Don’t blame Trump for this one


The few pundits who were quick to blame President Donald Trump for the mass murder at a newspaper in Annapolis, Md., last week were way off base.

You can’t blame Trump, the consummate press critic, for the rampage that resulted in five deaths at the Capital Gazette even though the president and some of his followers have labeled the news media as “the enemy of the people.”

No, the Capital Gazette shooting was more about a personal vendetta and today’s gun violence environment than a reflection of a public antipathy toward the press.

Police say Jarrod Ramos targeted the paper because of its coverage of his 2011 conviction for harassing a former classmate.

Not only did he kill journalists, one of the victims was identified as a member of the sales or advertising staff.

Anyone who has worked for newspapers for as long as I did is familiar with characters like Jarrod Ramos who hold grudges for legitimate news coverage that damages their reputations — or, to be fair, mistakes and inaccurate coverage which do occur.

Not many, thank goodness, take up shotguns and storm the newsroom.

In my own experience, as a reporter and editor, I have been threatened, although never physically harmed.

My former boss, the late Oliver Emmerich, was slugged   on at least two occasions before I started working for him. I should add he was blindsided  both times. When it came to fist fights, I was told, Oliver could give as well as take.

When he died, I took over his desk. Among the items in it were brass knuckles.

During the summer of 1963, nightriders, identifying themselves as the KKK, threw an unlit  firebomb at my house with a note warning me to keep “anti-civil rights” news off the front page of the  Enterprise-Journal where I was the managing editor.

We put that threat on the front page, as we did subsequent “anti-civil rights” coverage.

During that summer we had crosses burned in front of the newspaper building and at Mr. Emmerich’s home, a stink bomb thrown at the circulation office and a bullet fired through plate glass in the front office.

Fortunately, no one at the newspaper was hurt, but it was a harrowing few months  during which I kept a loaded shotgun by my bed.

Violence against journalists during the civil rights days — there were some who were injured and killed — was aimed more at intimidation than retribution.

Die hard segregationists thought that the less publicity the civil rights movement received the less chance they had for success. They probably were correct as it was national publicity that helped turn the tide against segregation.

The civil rights movement and other national trends aside, journalists who are very long in the business encounter some crazy people, some dangerous and some not.

Among my recollections are at least two individuals who thought or professed to be the son of God.

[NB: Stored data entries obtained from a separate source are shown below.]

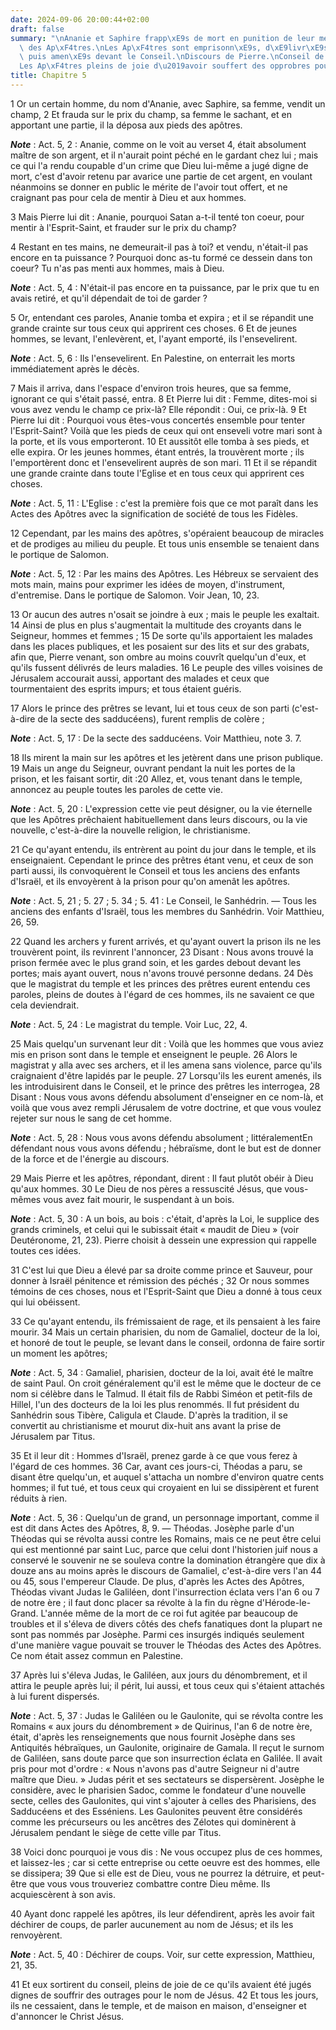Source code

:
 ```yaml
---
date: 2024-09-06 20:00:44+02:00
draft: false
summary: "\nAnanie et Saphire frapp\xE9s de mort en punition de leur mensonge.\nMiracles\
  \ des Ap\xF4tres.\nLes Ap\xF4tres sont emprisonn\xE9s, d\xE9livr\xE9s par un ange,\
  \ puis amen\xE9s devant le Conseil.\nDiscours de Pierre.\nConseil de Gamaliel.\n\
  Les Ap\xF4tres pleins de joie d\u2019avoir souffert des opprobres pour J\xE9sus-Christ.\n"
title: Chapitre 5
---
```





1 Or un certain homme, du nom d'Ananie, avec Saphire, sa femme, vendit un champ, 2 Et frauda sur le prix du champ, sa femme le sachant, et en apportant une partie, il la déposa aux pieds des apôtres.

***Note*** :  Act. 5, 2 : Ananie, comme on le voit au verset 4, était absolument maître de son argent, et il n'aurait point péché en le gardant chez lui ; mais ce qui l'a rendu coupable d'un crime que Dieu lui-même a jugé digne de mort, c'est d'avoir retenu par avarice une partie de cet argent, en voulant néanmoins se donner en public le mérite de l'avoir tout offert, et ne craignant pas pour cela de mentir à Dieu et aux hommes.

3 Mais Pierre lui dit : Ananie, pourquoi Satan a-t-il tenté ton coeur, pour mentir à l'Esprit-Saint, et frauder sur le prix du champ?

4 Restant en tes mains, ne demeurait-il pas à toi? et vendu, n'était-il pas encore en ta puissance ? Pourquoi donc as-tu formé ce dessein dans ton coeur? Tu n'as pas menti aux hommes, mais à Dieu.

***Note*** :  Act. 5, 4 : N'était-il pas encore en ta puissance, par le prix que tu en avais retiré, et qu'il dépendait de toi de garder ?

5 Or, entendant ces paroles, Ananie tomba et expira ; et il se répandit une grande crainte sur tous ceux qui apprirent ces choses. 6 Et de jeunes hommes, se levant, l'enlevèrent, et, l'ayant emporté, ils l'ensevelirent.

***Note*** :  Act. 5, 6 : Ils l'ensevelirent. En Palestine, on enterrait les morts immédiatement après le décès.


7 Mais il arriva, dans l'espace d'environ trois heures, que sa femme, ignorant ce qui s'était passé, entra. 8 Et Pierre lui dit : Femme, dites-moi si vous avez vendu le champ ce prix-là? Elle répondit : Oui, ce prix-là. 9 Et Pierre lui dit : Pourquoi vous êtes-vous concertés ensemble pour tenter l'Esprit-Saint? Voilà que les pieds de ceux qui ont enseveli votre mari sont à la porte, et ils vous emporteront. 10 Et aussitôt elle tomba à ses pieds, et elle expira. Or les jeunes hommes, étant entrés, la trouvèrent morte ; ils l'emportèrent donc et l'ensevelirent auprès de son mari. 11 Et il se répandit une grande crainte dans toute l'Eglise et en tous ceux qui apprirent ces choses.

***Note*** :  Act. 5, 11 : L'Eglise : c'est la première fois que ce mot paraît dans les Actes des Apôtres avec la signification de société de tous les Fidèles.


12 Cependant, par les mains des apôtres, s'opéraient beaucoup de miracles et de prodiges au milieu du peuple. Et tous unis ensemble se tenaient dans le portique de Salomon.

***Note*** :  Act. 5, 12 : Par les mains des Apôtres. Les Hébreux se servaient des mots main, mains pour exprimer les idées de moyen, d'instrument, d'entremise. Dans le portique de Salomon. Voir Jean, 10, 23.

13 Or aucun des autres n'osait se joindre à eux ; mais le peuple les exaltait. 14 Ainsi de plus en plus s'augmentait la multitude des croyants dans le Seigneur, hommes et femmes ; 15 De sorte qu'ils apportaient les malades dans les places publiques, et les posaient sur des lits et sur des grabats, afin que, Pierre venant, son ombre au moins couvrît quelqu'un d'eux, et qu'ils fussent délivrés de leurs maladies. 16 Le peuple des villes voisines de Jérusalem accourait aussi, apportant des malades et ceux que tourmentaient des esprits impurs; et tous étaient guéris.


17 Alors le prince des prêtres se levant, lui et tous ceux de son parti (c'est-à-dire de la secte des sadducéens), furent remplis de colère ;

***Note*** :  Act. 5, 17 : De la secte des sadducéens. Voir Matthieu, note 3. 7.

18 Ils mirent la main sur les apôtres et les jetèrent dans une prison publique. 19 Mais un ange du Seigneur, ouvrant pendant la nuit les portes de la prison, et les faisant sortir, dit :20 Allez, et, vous tenant dans le temple, annoncez au peuple toutes les paroles de cette vie.

***Note*** :  Act. 5, 20 : L'expression cette vie peut désigner, ou la vie éternelle que les Apôtres prêchaient habituellement dans leurs discours, ou la vie nouvelle, c'est-à-dire la nouvelle religion, le christianisme.

21 Ce qu'ayant entendu, ils entrèrent au point du jour dans le temple, et ils enseignaient. Cependant le prince des prêtres étant venu, et ceux de son parti aussi, ils convoquèrent le Conseil et tous les anciens des enfants d'Israël, et ils envoyèrent à la prison pour qu'on amenât les apôtres.

***Note*** :  Act. 5, 21 ; 5. 27 ; 5. 34 ; 5. 41 : Le Conseil, le Sanhédrin. ― Tous les anciens des enfants d'Israël, tous les membres du Sanhédrin. Voir Matthieu, 26, 59.


22 Quand les archers y furent arrivés, et qu'ayant ouvert la prison ils ne les trouvèrent point, ils revinrent l'annoncer, 23 Disant : Nous avons trouvé la prison fermée avec le plus grand soin, et les gardes debout devant les portes; mais ayant ouvert, nous n'avons trouvé personne dedans. 24 Dès que le magistrat du temple et les princes des prêtres eurent entendu ces paroles, pleins de doutes à l'égard de ces hommes, ils ne savaient ce que cela deviendrait.

***Note*** :  Act. 5, 24 : Le magistrat du temple. Voir Luc, 22, 4.

25 Mais quelqu'un survenant leur dit : Voilà que les hommes que vous aviez mis en prison sont dans le temple et enseignent le peuple. 26 Alors le magistrat y alla avec ses archers, et il les amena sans violence, parce qu'ils craignaient d'être lapidés par le peuple. 27 Lorsqu'ils les eurent amenés, ils les introduisirent dans le Conseil, et le prince des prêtres les interrogea, 28 Disant : Nous vous avons défendu absolument d'enseigner en ce nom-là, et voilà que vous avez rempli Jérusalem de votre doctrine, et que vous voulez rejeter sur nous le sang de cet homme.

***Note*** :  Act. 5, 28 : Nous vous avons défendu absolument ; littéralementEn défendant nous vous avons défendu ; hébraïsme, dont le but est de donner de la force et de l'énergie au discours.

29 Mais Pierre et les apôtres, répondant, dirent : Il faut plutôt obéir à Dieu qu'aux hommes. 30 Le Dieu de nos pères a ressuscité Jésus, que vous-mêmes vous avez fait mourir, le suspendant à un bois.

***Note*** :  Act. 5, 30 : A un bois, au bois : c'était, d'après la Loi, le supplice des grands criminels, et celui qui le subissait était « maudit de Dieu » (voir Deutéronome, 21, 23). Pierre choisit à dessein une expression qui rappelle toutes ces idées.

31 C'est lui que Dieu a élevé par sa droite comme prince et Sauveur, pour donner à Israël pénitence et rémission des péchés ; 32 Or nous sommes témoins de ces choses, nous et l'Esprit-Saint que Dieu a donné à tous ceux qui lui obéissent.


33 Ce qu'ayant entendu, ils frémissaient de rage, et ils pensaient à les faire mourir. 34 Mais un certain pharisien, du nom de Gamaliel, docteur de la loi, et honoré de tout le peuple, se levant dans le conseil, ordonna de faire sortir un moment les apôtres;

***Note*** :  Act. 5, 34 : Gamaliel, pharisien, docteur de la loi, avait été le maître de saint Paul. On croit généralement qu'il est le même que le docteur de ce nom si célèbre dans le Talmud. Il était fils de Rabbi Siméon et petit-fils de Hillel, l'un des docteurs de la loi les plus renommés. Il fut président du Sanhédrin sous Tibère, Caligula et Claude. D'après la tradition, il se convertit au christianisme et mourut dix-huit ans avant la prise de Jérusalem par Titus.

35 Et il leur dit : Hommes d'Israël, prenez garde à ce que vous ferez à l'égard de ces hommes. 36 Car, avant ces jours-ci, Théodas a paru, se disant être quelqu'un, et auquel s'attacha un nombre d'environ quatre cents hommes; il fut tué, et tous ceux qui croyaient en lui se dissipèrent et furent réduits à rien.

***Note*** :  Act. 5, 36 : Quelqu'un de grand, un personnage important, comme il est dit dans Actes des Apôtres, 8, 9. ― Théodas. Josèphe parle d'un Théodas qui se révolta aussi contre les Romains, mais ce ne peut être celui qui est mentionné par saint Luc, parce que celui dont l'historien juif nous a conservé le souvenir ne se souleva contre la domination étrangère que dix à douze ans au moins après le discours de Gamaliel, c'est-à-dire vers l'an 44 ou 45, sous l'empereur Claude. De plus, d'après les Actes des Apôtres, Théodas vivant Judas le Galiléen, dont l'insurrection éclata vers l'an 6 ou 7 de notre ère ; il faut donc placer sa révolte à la fin du règne d'Hérode-le-Grand. L'année même de la mort de ce roi fut agitée par beaucoup de troubles et il s'éleva de divers côtés des chefs fanatiques dont la plupart ne sont pas nommés par Josèphe. Parmi ces insurgés indiqués seulement d'une manière vague pouvait se trouver le Théodas des Actes des Apôtres. Ce nom était assez commun en Palestine.

37 Après lui s'éleva Judas, le Galiléen, aux jours du dénombrement, et il attira le peuple après lui; il périt, lui aussi, et tous ceux qui s'étaient attachés à lui furent dispersés.

***Note*** :  Act. 5, 37 : Judas le Galiléen ou le Gaulonite, qui se révolta contre les Romains « aux jours du dénombrement » de Quirinus, l'an 6 de notre ère, était, d'après les renseignements que nous fournit Josèphe dans ses Antiquités hébraïques, un Gaulonite, originaire de Gamala. Il reçut le surnom de Galiléen, sans doute parce que son insurrection éclata en Galilée. Il avait pris pour mot d'ordre : « Nous n'avons pas d'autre Seigneur ni d'autre maître que Dieu. » Judas périt et ses sectateurs se dispersèrent. Josèphe le considère, avec le pharisien Sadoc, comme le fondateur d'une nouvelle secte, celles des Gaulonites, qui vint s'ajouter à celles des Pharisiens, des Sadducéens et des Esséniens. Les Gaulonites peuvent être considérés comme les précurseurs ou les ancêtres des Zélotes qui dominèrent à Jérusalem pendant le siège de cette ville par Titus.

38 Voici donc pourquoi je vous dis : Ne vous occupez plus de ces hommes, et laissez-les ; car si cette entreprise ou cette oeuvre est des hommes, elle se dissipera; 39 Que si elle est de Dieu, vous ne pourrez la détruire, et peut-être que vous vous trouveriez combattre contre Dieu même. Ils acquiescèrent à son avis.


40 Ayant donc rappelé les apôtres, ils leur défendirent, après les avoir fait déchirer de coups, de parler aucunement au nom de Jésus; et ils les renvoyèrent.

***Note*** :  Act. 5, 40 : Déchirer de coups. Voir, sur cette expression, Matthieu, 21, 35.

41 Et eux sortirent du conseil, pleins de joie de ce qu'ils avaient été jugés dignes de souffrir des outrages pour le nom de Jésus. 42 Et tous les jours, ils ne cessaient, dans le temple, et de maison en maison, d'enseigner et d'annoncer le Christ Jésus.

One, named Eugene Changey, sent numerous letters and essays to editors across the country, purporting to speak for God. Another was a rural Pike County man who walked into my office one day and proclaimed he was Jesus returned to earth.

At one time, a World War II hero from McComb, who was in and out of mental institutions after experiencing horrific experiences fighting Germans, was a frequent visitor to the Enterprise-Journal for several weeks before being recommitted to a VA facility.

He was under the illusion that there were German spies among us, and he wanted the newspaper to report it. Physically imposing, he was the type I always thought could hurt someone and he actually did, slugging a man he thought was a German spy at the post office.

I recall all this to point out that the news media can be a magnet for crazy people, some  violent, from many different directions.

Though retired, I still consider myself a journalist, and I don’t like to be called an “enemy of the people” because I’m not.

I think President Trump’s rhetoric aimed at the media in  general and sometimes at individual reporters is dangerous.

But he was not responsible for  last week’s tragedy.